Mueller hasn't uttered more than a peep on the record since he's been in his job. Deputy Attorney General Rod Rosenstein has talked about the probe in general terms, but no one seems to have a sense about how far along this story might be — only that it's focused appropriately.
"It's not a fishing expedition," as Rosenstein recently told Fox News Sunday.
The more time Mueller takes, the greater the political pressure in Washington.
The leaders of the House and Senate Intelligence Committees said at one time they hoped to complete their investigations about Russia's election interference by the fall.
That may prove optimistic, but if they do wrap up their work and Mueller's investigation continues into the new year and beyond, it could turn into a big factor in the 2018 congressional midterm elections.
2. How much classified, or otherwise confidential, evidence will become public?
The Russia soap opera is frustrating to try to understand because it's an iceberg, only partly visible above the water.
Much more of the evidence remains hidden — teased by current or former intelligence officials but never detailed. One big example: electronic intercepts of communications between Americans and Russians allegedly involved in the interference.
"I was worried by a number of the contacts that the Russians had with U.S. persons," as former CIA Director John Brennan told the House Intelligence Committee this spring. "By the time I left office ... I had unresolved questions in my mind as to whether or not the Russians had been successful in getting U.S. persons involved in the campaign or not work on their behalf."

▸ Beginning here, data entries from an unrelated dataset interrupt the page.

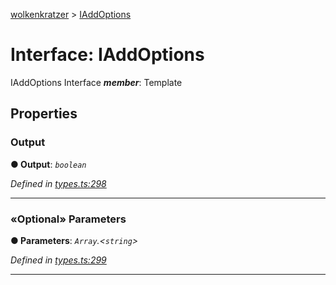[wolkenkratzer](../README.md) > [IAddOptions](../interfaces/iaddoptions.md)



# Interface: IAddOptions


IAddOptions Interface
*__member__*: Template



## Properties
<a id="output"></a>

###  Output

**●  Output**:  *`boolean`* 

*Defined in [types.ts:298](https://github.com/arminhammer/wolkenkratzer/blob/d70dabd/src/types.ts#L298)*





___

<a id="parameters"></a>

### «Optional» Parameters

**●  Parameters**:  *`Array`.<`string`>* 

*Defined in [types.ts:299](https://github.com/arminhammer/wolkenkratzer/blob/d70dabd/src/types.ts#L299)*





___


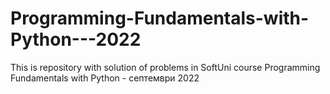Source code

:# Programming-Fundamentals-with-Python---2022
This is repository with solution of problems in SoftUni course Programming Fundamentals with Python - септември 2022
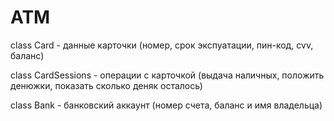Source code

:# ATM
class Card - данные карточки (номер, срок экспуатации, пин-код, cvv, баланс)

class CardSessions - операции с карточкой (выдача наличных, положить денюжки, показать сколько деняк осталось)

class Bank - банковский аккаунт (номер счета,  баланс и имя владельца)
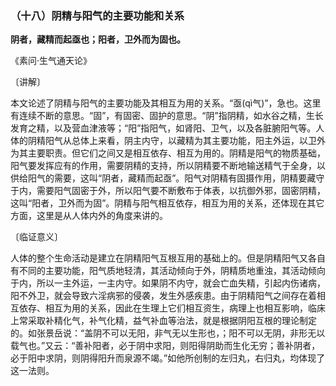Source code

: ### （十八）阴精与阳气的主要功能和关系

**阴者，藏精而起亟也；阳者，卫外而为固也。**

​《素问·生气通天论》

〔讲解〕

本文论述了阴精与阳气的主要功能及其相互为用的关系。“亟(qì气)”，急也。这里有连续不断的意思。“固”，有固密、固护的意思。“阴”指阴精，如水谷之精，生长发育之精，以及营血津液等；“阳”指阳气，如肾阳、卫气，以及各脏腑阳气等。人体的阴精阳气从总体上来看，阴主内守，以藏精为其主要功能，阳主外运，以卫外为其主要职责。但它们之间又是相互依存、相互为用的。阴精是阳气的物质基础，阳气要发挥应有的作用，需要阴精的支持，所以阴精要不断地输送精气于全身，以供给阳气的需要，这叫“阴者，藏精而起亟”。阳气对阴精有固摄作用，阴精要藏守于内，需要阳气固密于外，所以阳气要不断敷布于体表，以抗御外邪，固密阴精，这叫“阳者，卫外而为固”。阴精与阳气相互依存，相互为用的关系，还体现在其它方面，这里是从人体内外的角度来讲的。

〔临证意义〕

人体的整个生命活动是建立在阴精阳气互根互用的基础上的。但是阴精阳气又各自有不同的主要功能，阳气质地轻清，其活动倾向于外，阴精质地重浊，其活动倾向于内，所以一主外运，一主内守。如果阴不内守，就会亡血失精，引起内伤诸病，阳不外卫，就会导致六淫病邪的侵袭，发生外感疾患。由于阴精阳气之间存在着相互依存、相互为用的关系，因此在生理上它们相互资生，病理上也相互影响，临床上常采取补精化气，补气化精，益气补血等治法，就是根据阴阳互根的理论制定的。如张景岳说：“盖阴不可以无阳，非气无以生形也，；阳不可以无阴，非形无以载气也。”又云：“善补阳者，必于阴中求阳，则阳得阴助而生化无穷；善补阴者，必于阳中求阴，则阴得阳升而泉源不竭。”如他所创制的左归丸，右归丸，均体现了这一法则。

Mueller and the congressional intelligence committees have access to this evidence — believed to be intercepted emails or other messages from key Americans to key Russians.
There's also classified material from allied intelligence services. Former Director of National Intelligence James Clapper confirmed to the Senate Judiciary Committee that European spy agencies had sent material Washington in 2016 — but said nothing more.
"It's quite sensitive," as he warned in May.
It also hasn't been described in anything like helpful detail. U.S. government officials have spoken about it anonymously to reporters — for example, CNN reported that Russians discussed conversations with then-Trump campaign chairman Paul Manafort — but very little is solidly on the record.
Until it is, the widespread skepticism among many Americans about the theory of the case — that Donald Trump or some of his top campaign aides might have colluded with Russians who targeted the election — will likely endure.
3. What if Trump or associates did something other than "collude?"
So far, prosecutors haven't accused the president or anyone in his camp of doing anything wrong. But allegations about Trump's business practices, and those of his associates, swirled for years before his run for office.
Separately, members of the Senate Judiciary Committee and others have said they want to know whether Trump might have obstructed justice by firing FBI Director James Comey and taking other actions to try to protect himself or his aides — whatever the merits of the underlying DOJ investigation into possible collusion with Russia.
These issues aren't trivial, and they're all tied together with the original mandate for Mueller's investigation: Did, per press reports, Russian underworld figures have a relationship with Trump? If so, did Russian political leaders' awareness of these ties put the president in a position in which he might be subject to coercion?
Trump alluded obliquely to this thread of the story in his interview with The New York Times. He told the newspaper that he'd consider it a "breach" of Mueller's mandate for the special counsel to look into his or family's business practices.
"I mean, it's possible there's a condo or something, so, you know, I sell a lot of condo units, and somebody from Russia buys a condo, who knows?" Trump said. "I don't make money from Russia."
That's not the account The New Republic, for example, gave in its story "Trump's Russian Laundromat," which described decades' worth of business relationships between the Trumps and Russian underworld figures who allegedly used the president's properties to launder illicit money.
The magazine reported, among other things, than at least 13 people connected to Russian organized crime have "owned, lived in and even run criminal activities out of Trump Tower and other Trump properties."
If Mueller's investigators substantiate organized crime connections to Trump himself, but no "collusion" with Russia's election mischief, would they reveal it? And, if so, what happens next?
4. Will the U.S. ever deploy any safeguards or countermeasures?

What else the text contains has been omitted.